» Data to use:
━━━━━━━━━━━━━━━━━━━━━━━━━━━━━━
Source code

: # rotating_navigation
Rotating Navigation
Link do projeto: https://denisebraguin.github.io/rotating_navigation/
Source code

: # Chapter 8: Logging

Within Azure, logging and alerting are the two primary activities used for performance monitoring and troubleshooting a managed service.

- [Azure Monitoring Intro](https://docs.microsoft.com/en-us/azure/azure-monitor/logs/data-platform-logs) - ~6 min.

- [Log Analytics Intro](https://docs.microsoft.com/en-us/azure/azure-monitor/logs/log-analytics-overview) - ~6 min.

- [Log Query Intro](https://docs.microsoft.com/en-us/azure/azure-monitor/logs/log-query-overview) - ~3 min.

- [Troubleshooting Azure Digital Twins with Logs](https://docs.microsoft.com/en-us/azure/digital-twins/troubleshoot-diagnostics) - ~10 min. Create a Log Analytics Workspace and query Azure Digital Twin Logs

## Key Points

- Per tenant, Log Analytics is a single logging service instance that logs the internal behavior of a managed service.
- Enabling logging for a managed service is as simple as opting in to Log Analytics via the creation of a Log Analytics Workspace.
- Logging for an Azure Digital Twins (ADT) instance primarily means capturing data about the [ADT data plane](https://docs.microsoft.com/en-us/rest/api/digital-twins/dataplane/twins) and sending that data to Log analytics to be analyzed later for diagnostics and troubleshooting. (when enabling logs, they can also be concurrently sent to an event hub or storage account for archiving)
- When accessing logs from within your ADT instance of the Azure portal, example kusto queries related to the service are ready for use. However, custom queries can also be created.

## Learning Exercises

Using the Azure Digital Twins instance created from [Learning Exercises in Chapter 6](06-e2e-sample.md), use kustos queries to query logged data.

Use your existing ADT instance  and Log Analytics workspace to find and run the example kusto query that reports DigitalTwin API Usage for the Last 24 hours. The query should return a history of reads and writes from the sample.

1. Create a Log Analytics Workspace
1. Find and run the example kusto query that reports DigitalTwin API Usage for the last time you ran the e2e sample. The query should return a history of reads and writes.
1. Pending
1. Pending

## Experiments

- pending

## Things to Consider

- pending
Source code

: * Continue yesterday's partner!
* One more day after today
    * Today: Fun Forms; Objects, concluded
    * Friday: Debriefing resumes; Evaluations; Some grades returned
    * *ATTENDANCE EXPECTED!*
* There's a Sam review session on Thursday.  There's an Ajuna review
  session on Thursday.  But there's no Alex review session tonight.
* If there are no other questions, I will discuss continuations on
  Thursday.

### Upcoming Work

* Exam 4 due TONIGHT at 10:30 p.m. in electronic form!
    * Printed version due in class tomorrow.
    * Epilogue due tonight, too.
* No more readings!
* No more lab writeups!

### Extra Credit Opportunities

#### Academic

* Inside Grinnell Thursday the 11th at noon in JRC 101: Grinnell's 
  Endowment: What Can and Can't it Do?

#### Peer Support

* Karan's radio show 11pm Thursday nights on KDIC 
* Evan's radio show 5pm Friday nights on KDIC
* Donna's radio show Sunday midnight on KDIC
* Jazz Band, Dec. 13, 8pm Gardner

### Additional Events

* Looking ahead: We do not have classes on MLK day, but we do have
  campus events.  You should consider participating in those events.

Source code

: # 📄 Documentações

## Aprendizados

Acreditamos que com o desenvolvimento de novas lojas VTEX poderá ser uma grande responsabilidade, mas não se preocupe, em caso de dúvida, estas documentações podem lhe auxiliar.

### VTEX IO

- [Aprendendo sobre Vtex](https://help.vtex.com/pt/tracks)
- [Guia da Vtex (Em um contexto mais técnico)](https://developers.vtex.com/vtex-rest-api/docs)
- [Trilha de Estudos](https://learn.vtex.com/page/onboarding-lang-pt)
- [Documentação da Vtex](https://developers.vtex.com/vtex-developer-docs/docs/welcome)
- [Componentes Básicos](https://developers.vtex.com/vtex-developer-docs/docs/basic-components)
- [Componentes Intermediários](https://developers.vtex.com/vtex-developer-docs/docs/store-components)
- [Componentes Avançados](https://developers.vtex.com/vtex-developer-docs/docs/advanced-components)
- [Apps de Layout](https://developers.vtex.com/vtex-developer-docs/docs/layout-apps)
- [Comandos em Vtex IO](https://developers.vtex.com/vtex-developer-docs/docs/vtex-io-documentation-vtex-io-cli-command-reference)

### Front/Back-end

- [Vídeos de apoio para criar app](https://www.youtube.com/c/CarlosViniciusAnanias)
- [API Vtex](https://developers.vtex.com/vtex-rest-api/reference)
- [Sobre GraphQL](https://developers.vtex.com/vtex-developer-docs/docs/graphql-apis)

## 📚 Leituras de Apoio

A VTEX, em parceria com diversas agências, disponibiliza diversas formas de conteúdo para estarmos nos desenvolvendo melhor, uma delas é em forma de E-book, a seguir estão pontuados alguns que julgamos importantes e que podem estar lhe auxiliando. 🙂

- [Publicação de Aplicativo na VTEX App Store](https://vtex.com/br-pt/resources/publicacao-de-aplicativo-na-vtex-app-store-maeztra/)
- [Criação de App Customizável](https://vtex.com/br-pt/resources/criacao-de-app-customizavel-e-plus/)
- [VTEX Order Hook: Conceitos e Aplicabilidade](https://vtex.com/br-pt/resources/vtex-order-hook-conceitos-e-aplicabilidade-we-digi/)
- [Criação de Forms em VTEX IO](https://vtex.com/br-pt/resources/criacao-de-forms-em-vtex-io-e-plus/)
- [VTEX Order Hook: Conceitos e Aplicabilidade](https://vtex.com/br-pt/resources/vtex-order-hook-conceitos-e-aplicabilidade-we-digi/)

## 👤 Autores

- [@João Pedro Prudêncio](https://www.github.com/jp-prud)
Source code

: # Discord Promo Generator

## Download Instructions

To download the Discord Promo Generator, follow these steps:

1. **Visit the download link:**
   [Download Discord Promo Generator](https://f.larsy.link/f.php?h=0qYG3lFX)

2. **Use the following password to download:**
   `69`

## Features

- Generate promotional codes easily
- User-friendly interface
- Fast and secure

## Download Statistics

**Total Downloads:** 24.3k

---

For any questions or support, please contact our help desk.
━━━━━━━━━━━━━━━━━━━━━━━━━━━━━━
» The task:
Looking at the records above, work out how many lines include the word "overview", then give that number by itself.

» Response:
2